Exercise goal:
When writing out the entries below, keep only the lines from the line with "this exact reason." to the line with "giáo dục, 1999.", both included, exactly as they are, and leave the pictures aside.

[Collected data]
++++++++

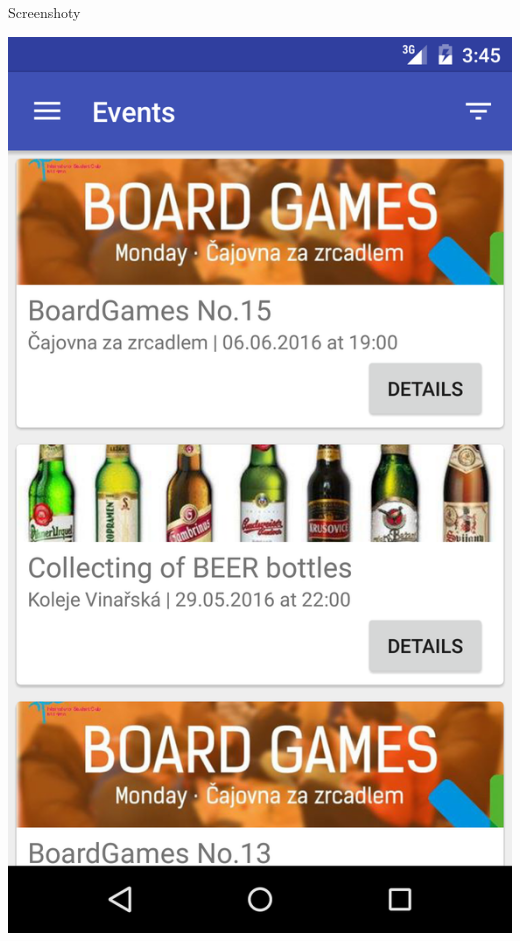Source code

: \documentclass[pdf]{beamer}
\begin{document}
\begin{frame}{Screenshoty}
  \begin{center}
    \includegraphics[scale=0.1]{app-event}
  \end{center}
\end{frame}
\end{document}

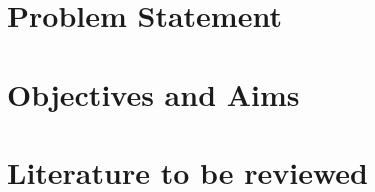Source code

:\section{Problem Statement}
\begin{body}
\lipsum[2-3]

\end{body}

\clearpage
\section{Objectives and Aims}
\begin{body}
\lipsum[2-3]

\end{body}
\clearpage
\section{Literature to be reviewed}
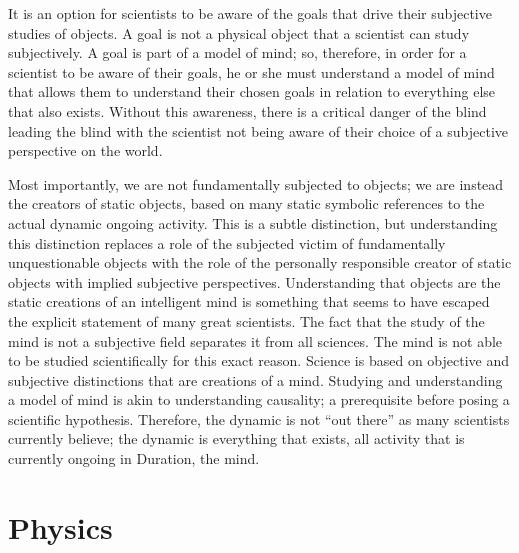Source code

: It is an option for scientists to be aware of the goals that drive
their subjective studies of objects.  A goal is not a physical object
that a scientist can study subjectively.  A goal is part of a model of
mind; so, therefore, in order for a scientist to be aware of their
goals, he or she must understand a model of mind that allows them to
understand their chosen goals in relation to everything else that also
exists.  Without this awareness, there is a critical danger of the
blind leading the blind with the scientist not being aware of their
choice of a subjective perspective on the world.

  Most
importantly, we are not fundamentally subjected to objects; we are
instead the creators of static objects, based on many static symbolic
references to the actual dynamic ongoing activity.  This is a subtle
distinction, but understanding this distinction replaces a role of the
subjected victim of fundamentally unquestionable objects with the role
of the personally responsible creator of static objects with implied
subjective perspectives.  Understanding that objects are the static
creations of an intelligent mind is something that seems to have
escaped the explicit statement of many great scientists.  The fact
that the study of the mind is not a subjective field separates it from
all sciences.  The mind is not able to be studied scientifically for
this exact reason.  Science is based on objective and subjective
distinctions that are creations of a mind.  Studying and understanding
a model of mind is akin to understanding causality; a prerequisite
before posing a scientific hypothesis.  Therefore, the dynamic is not
``out there'' as many scientists currently believe; the dynamic is
everything that exists, all activity that is currently ongoing in
Duration, the mind.

\section{Physics}

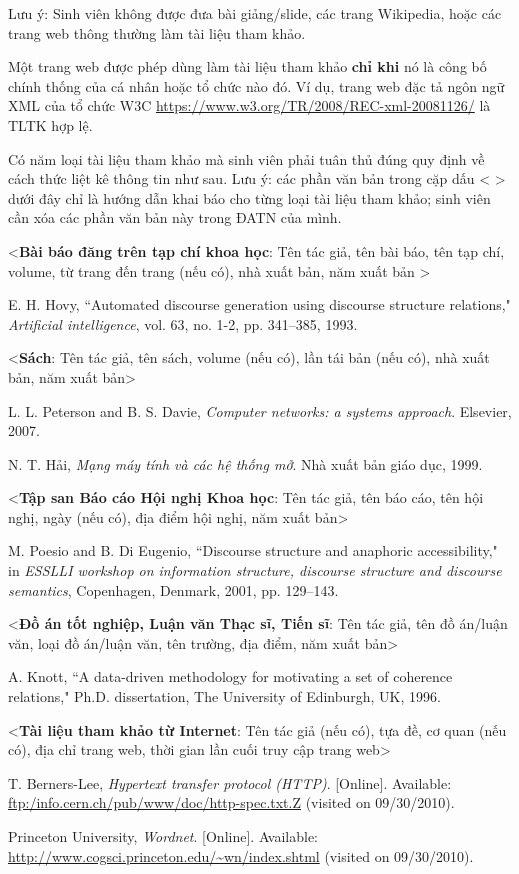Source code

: \documentclass[../DoAn.tex]{subfiles}
\begin{document}
Lưu ý: Sinh viên không được đưa bài giảng/slide, các trang Wikipedia, hoặc các trang web thông thường làm tài liệu tham khảo. 

Một trang web được phép dùng làm tài liệu tham khảo \textbf{chỉ khi} nó là công bố chính thống của cá nhân hoặc tổ chức nào đó. Ví dụ, trang web đặc tả ngôn ngữ XML của tổ chức W3C \url{https://www.w3.org/TR/2008/REC-xml-20081126/} là TLTK hợp lệ.

Có năm loại tài liệu tham khảo mà sinh viên phải tuân thủ đúng quy định về cách thức liệt kê thông tin như sau. Lưu ý: các phần văn bản trong cặp dấu < > dưới đây chỉ là hướng dẫn khai báo cho từng loại tài liệu tham khảo; sinh viên cần xóa các phần văn bản này trong ĐATN của mình.

<\textbf{Bài báo đăng trên tạp chí khoa học}: Tên tác giả, tên bài báo, tên tạp chí, volume, từ trang đến trang (nếu có), nhà xuất bản, năm xuất bản >



E. H. Hovy, ``Automated discourse generation using discourse structure relations," \textit{Artificial intelligence}, vol. 63, no. 1-2, pp. 341–385, 1993.

<\textbf{Sách}: Tên tác giả, tên sách, volume (nếu có), lần tái bản (nếu có), nhà xuất bản, năm xuất bản>

L. L. Peterson and B. S. Davie, \textit{Computer networks: a systems approach}. Elsevier, 2007.

N. T. Hải, \textit{Mạng máy tính và các hệ thống mở}. Nhà xuất bản giáo dục, 1999. 

<\textbf{Tập san Báo cáo Hội nghị Khoa học}: Tên tác giả, tên báo cáo, tên hội nghị, ngày (nếu có), địa điểm hội nghị, năm xuất bản>

M. Poesio and B. Di Eugenio, ``Discourse structure and anaphoric accessibility," in \textit{ESSLLI workshop on information structure, discourse structure and discourse semantics}, Copenhagen, Denmark, 2001, pp. 129–143.

<\textbf{Đồ án tốt nghiệp, Luận văn Thạc sĩ, Tiến sĩ}: Tên tác giả, tên đồ án/luận văn, loại đồ án/luận văn, tên trường, địa điểm, năm xuất bản>

A. Knott, ``A data-driven methodology for motivating a set of coherence relations," Ph.D. dissertation, The University of Edinburgh, UK, 1996.

<\textbf{Tài liệu tham khảo từ Internet}: Tên tác giả (nếu có), tựa đề, cơ quan (nếu có), địa chỉ trang web, thời gian lần cuối truy cập trang web>

T. Berners-Lee, \textit{Hypertext transfer protocol (HTTP)}. [Online]. Available: \url{ftp:/info.cern.ch/pub/www/doc/http-spec.txt.Z} (visited on 09/30/2010).

Princeton University, \textit{Wordnet}. [Online]. Available: \url{http://www.cogsci.princeton.edu/~wn/index.shtml} (visited on 09/30/2010).
\end{document}
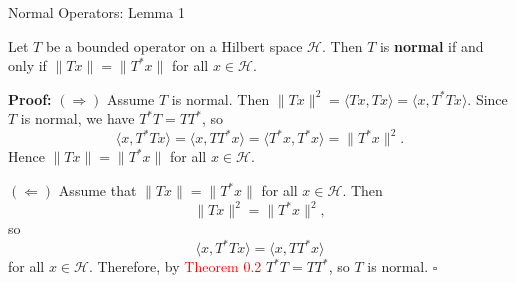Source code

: \documentclass[9pt, aspectratio=169]{beamer}
\begin{document}
\begin{frame}{Normal Operators: Lemma 1}

\begin{tcolorbox}[colback=blue!5, colframe=blue!20!orange, title=Lemma 1]
Let $T$ be a bounded operator on a Hilbert space $\mathcal{H}$. Then $T$ is \textbf{normal} if and only if $\|Tx\|=\|T^*x\|$ for all $x\in\mathcal{H}$.
\end{tcolorbox}
\pause
\textbf{Proof:} $(\Rightarrow)$ Assume $T$ is normal. Then
$
\|Tx\|^2=\langle Tx,Tx\rangle=\langle x,T^*Tx\rangle.
$
Since $T$ is normal, we have $T^*T=TT^*$, so
\[
\langle x,T^*Tx\rangle=\langle x,TT^*x\rangle=\langle T^*x,T^*x\rangle=\|T^*x\|^2.
\]
Hence $\|Tx\|=\|T^*x\|$ for all $x\in\mathcal{H}$.

\pause

$(\Leftarrow)$ Assume that $\|Tx\|=\|T^*x\|$ for all $x\in\mathcal{H}$. Then
\[
\|Tx\|^2=\|T^*x\|^2,
\]
so
\[
\langle x,T^*Tx\rangle=\langle x,TT^*x\rangle
\]
for all $x\in\mathcal{H}$. Therefore, by \textcolor{red}{Theorem 0.2}
 $T^*T=TT^*$, so $T$ is normal. $\square$ 



\end{frame}
\end{document}
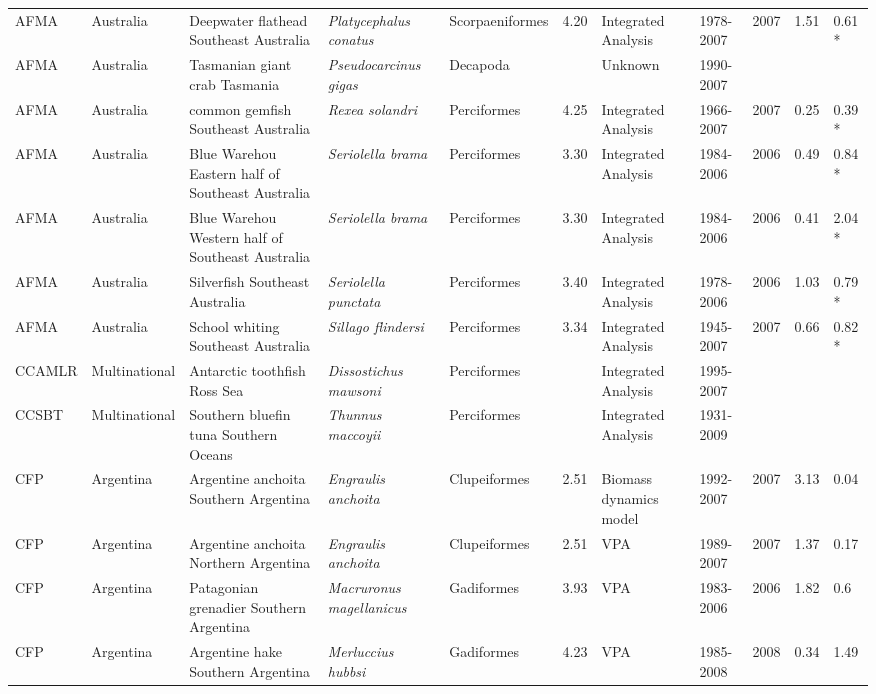 \begin{longtable}{p{1.5cm}p{1.5cm}p{3cm}p{3cm}p{2.5cm}p{0.9cm}p{1.4cm}p{0.9cm}p{0.9cm}p{0.9cm}p{1cm}}
  AFMA & Australia & Deepwater flathead Southeast Australia & \textit{Platycephalus conatus} & Scorpaeniformes & 4.20 & Integrated Analysis & 1978-2007 & 2007 & 1.51 & 0.61 * \\ 
  AFMA & Australia & Tasmanian giant crab Tasmania & \textit{Pseudocarcinus gigas} & Decapoda &  & Unknown & 1990-2007 &  &  &  \\ 
  AFMA & Australia & common gemfish Southeast Australia & \textit{Rexea solandri} & Perciformes & 4.25 & Integrated Analysis & 1966-2007 & 2007 & 0.25 & 0.39 * \\ 
  AFMA & Australia & Blue Warehou Eastern half of Southeast Australia & \textit{Seriolella brama} & Perciformes & 3.30 & Integrated Analysis & 1984-2006 & 2006 & 0.49 & 0.84 * \\ 
  AFMA & Australia & Blue Warehou Western half of Southeast Australia & \textit{Seriolella brama} & Perciformes & 3.30 & Integrated Analysis & 1984-2006 & 2006 & 0.41 & 2.04 * \\ 
  AFMA & Australia & Silverfish Southeast Australia & \textit{Seriolella punctata} & Perciformes & 3.40 & Integrated Analysis & 1978-2006 & 2006 & 1.03 & 0.79 * \\ 
  AFMA & Australia & School whiting Southeast Australia & \textit{Sillago flindersi} & Perciformes & 3.34 & Integrated Analysis & 1945-2007 & 2007 & 0.66 & 0.82 * \\ 
  CCAMLR & Multinational & Antarctic toothfish Ross Sea & \textit{Dissostichus mawsoni} & Perciformes &  & Integrated Analysis & 1995-2007 &  &  &  \\ 
  CCSBT & Multinational & Southern bluefin tuna Southern Oceans & \textit{Thunnus maccoyii} & Perciformes &  & Integrated Analysis & 1931-2009 &  &  &  \\ 
  CFP & Argentina & Argentine anchoita Southern Argentina & \textit{Engraulis anchoita} & Clupeiformes & 2.51 & Biomass dynamics model & 1992-2007 & 2007 & 3.13 & 0.04 \\ 
  CFP & Argentina & Argentine anchoita Northern Argentina & \textit{Engraulis anchoita} & Clupeiformes & 2.51 & VPA & 1989-2007 & 2007 & 1.37 & 0.17 \\ 
  CFP & Argentina & Patagonian grenadier Southern Argentina & \textit{Macruronus magellanicus} & Gadiformes & 3.93 & VPA & 1983-2006 & 2006 & 1.82 & 0.6 \\ 
  CFP & Argentina & Argentine hake Southern Argentina & \textit{Merluccius hubbsi} & Gadiformes & 4.23 & VPA & 1985-2008 & 2008 & 0.34 & 1.49 \\ 

\end{longtable}
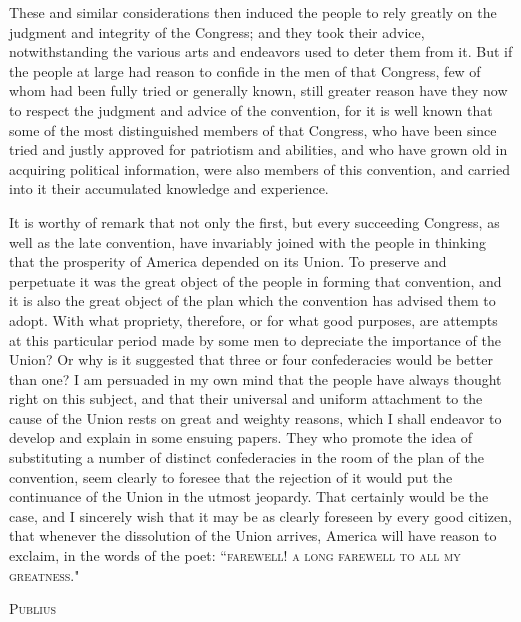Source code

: These and similar considerations then induced the people to rely greatly on the judgment and integrity of the Congress; and they took their advice, notwithstanding the various arts and endeavors used to deter them from it. But if the people at large had reason to confide in the men of that Congress, few of whom had been fully tried or generally known, still greater reason have they now to respect the judgment and advice of the convention, for it is well known that some of the most distinguished members of that Congress, who have been since tried and justly approved for patriotism and abilities, and who have grown old in acquiring political information, were also members of this convention, and carried into it their accumulated knowledge and experience.

It is worthy of remark that not only the first, but every succeeding Congress, as well as the late convention, have invariably joined with the people in thinking that the prosperity of America depended on its Union. To preserve and perpetuate it was the great object of the people in forming that convention, and it is also the great object of the plan which the convention has advised them to adopt. With what propriety, therefore, or for what good purposes, are attempts at this particular period made by some men to depreciate the importance of the Union? Or why is it suggested that three or four confederacies would be better than one? I am persuaded in my own mind that the people have always thought right on this subject, and that their universal and uniform attachment to the cause of the Union rests on great and weighty reasons, which I shall endeavor to develop and explain in some ensuing papers. They who promote the idea of substituting a number of distinct confederacies in the room of the plan of the convention, seem clearly to foresee that the rejection of it would put the continuance of the Union in the utmost jeopardy. That certainly would be the case, and I sincerely wish that it may be as clearly foreseen by every good citizen, that whenever the dissolution of the Union arrives, America will have reason to exclaim, in the words of the poet: ``\textsc{farewell}! \textsc{a long farewell to all my greatness}."

\vspace{.5cm}
\textsc{Publius}

\vspace{1.5cm}

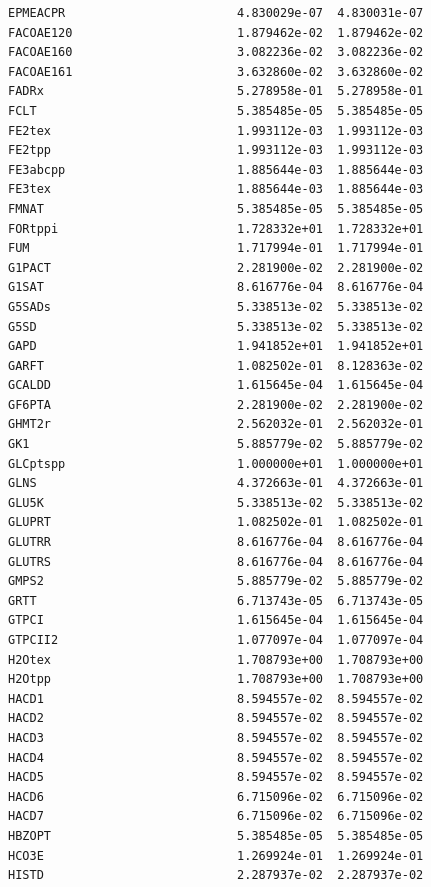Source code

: \documentclass{scrartcl}
\begin{document}
\begin{enumerate}
\begin{lstlisting}
EPMEACPR                        4.830029e-07  4.830031e-07
FACOAE120                       1.879462e-02  1.879462e-02
FACOAE160                       3.082236e-02  3.082236e-02
FACOAE161                       3.632860e-02  3.632860e-02
FADRx                           5.278958e-01  5.278958e-01
FCLT                            5.385485e-05  5.385485e-05
FE2tex                          1.993112e-03  1.993112e-03
FE2tpp                          1.993112e-03  1.993112e-03
FE3abcpp                        1.885644e-03  1.885644e-03
FE3tex                          1.885644e-03  1.885644e-03
FMNAT                           5.385485e-05  5.385485e-05
FORtppi                         1.728332e+01  1.728332e+01
FUM                             1.717994e-01  1.717994e-01
G1PACT                          2.281900e-02  2.281900e-02
G1SAT                           8.616776e-04  8.616776e-04
G5SADs                          5.338513e-02  5.338513e-02
G5SD                            5.338513e-02  5.338513e-02
GAPD                            1.941852e+01  1.941852e+01
GARFT                           1.082502e-01  8.128363e-02
GCALDD                          1.615645e-04  1.615645e-04
GF6PTA                          2.281900e-02  2.281900e-02
GHMT2r                          2.562032e-01  2.562032e-01
GK1                             5.885779e-02  5.885779e-02
GLCptspp                        1.000000e+01  1.000000e+01
GLNS                            4.372663e-01  4.372663e-01
GLU5K                           5.338513e-02  5.338513e-02
GLUPRT                          1.082502e-01  1.082502e-01
GLUTRR                          8.616776e-04  8.616776e-04
GLUTRS                          8.616776e-04  8.616776e-04
GMPS2                           5.885779e-02  5.885779e-02
GRTT                            6.713743e-05  6.713743e-05
GTPCI                           1.615645e-04  1.615645e-04
GTPCII2                         1.077097e-04  1.077097e-04
H2Otex                          1.708793e+00  1.708793e+00
H2Otpp                          1.708793e+00  1.708793e+00
HACD1                           8.594557e-02  8.594557e-02
HACD2                           8.594557e-02  8.594557e-02
HACD3                           8.594557e-02  8.594557e-02
HACD4                           8.594557e-02  8.594557e-02
HACD5                           8.594557e-02  8.594557e-02
HACD6                           6.715096e-02  6.715096e-02
HACD7                           6.715096e-02  6.715096e-02
HBZOPT                          5.385485e-05  5.385485e-05
HCO3E                           1.269924e-01  1.269924e-01
HISTD                           2.287937e-02  2.287937e-02

\end{lstlisting}
\end{enumerate}
\end{document}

++++++++

The completed task:
this exact reason.  Science is based on objective and subjective
distinctions that are creations of a mind.  Studying and understanding
a model of mind is akin to understanding causality; a prerequisite
before posing a scientific hypothesis.  Therefore, the dynamic is not
``out there'' as many scientists currently believe; the dynamic is
everything that exists, all activity that is currently ongoing in
Duration, the mind.

\section{Physics}

Source code

: \documentclass[../DoAn.tex]{subfiles}
\begin{document}
Lưu ý: Sinh viên không được đưa bài giảng/slide, các trang Wikipedia, hoặc các trang web thông thường làm tài liệu tham khảo. 

Một trang web được phép dùng làm tài liệu tham khảo \textbf{chỉ khi} nó là công bố chính thống của cá nhân hoặc tổ chức nào đó. Ví dụ, trang web đặc tả ngôn ngữ XML của tổ chức W3C \url{https://www.w3.org/TR/2008/REC-xml-20081126/} là TLTK hợp lệ.

Có năm loại tài liệu tham khảo mà sinh viên phải tuân thủ đúng quy định về cách thức liệt kê thông tin như sau. Lưu ý: các phần văn bản trong cặp dấu < > dưới đây chỉ là hướng dẫn khai báo cho từng loại tài liệu tham khảo; sinh viên cần xóa các phần văn bản này trong ĐATN của mình.

<\textbf{Bài báo đăng trên tạp chí khoa học}: Tên tác giả, tên bài báo, tên tạp chí, volume, từ trang đến trang (nếu có), nhà xuất bản, năm xuất bản >



E. H. Hovy, ``Automated discourse generation using discourse structure relations," \textit{Artificial intelligence}, vol. 63, no. 1-2, pp. 341–385, 1993.

<\textbf{Sách}: Tên tác giả, tên sách, volume (nếu có), lần tái bản (nếu có), nhà xuất bản, năm xuất bản>

L. L. Peterson and B. S. Davie, \textit{Computer networks: a systems approach}. Elsevier, 2007.

N. T. Hải, \textit{Mạng máy tính và các hệ thống mở}. Nhà xuất bản giáo dục, 1999. 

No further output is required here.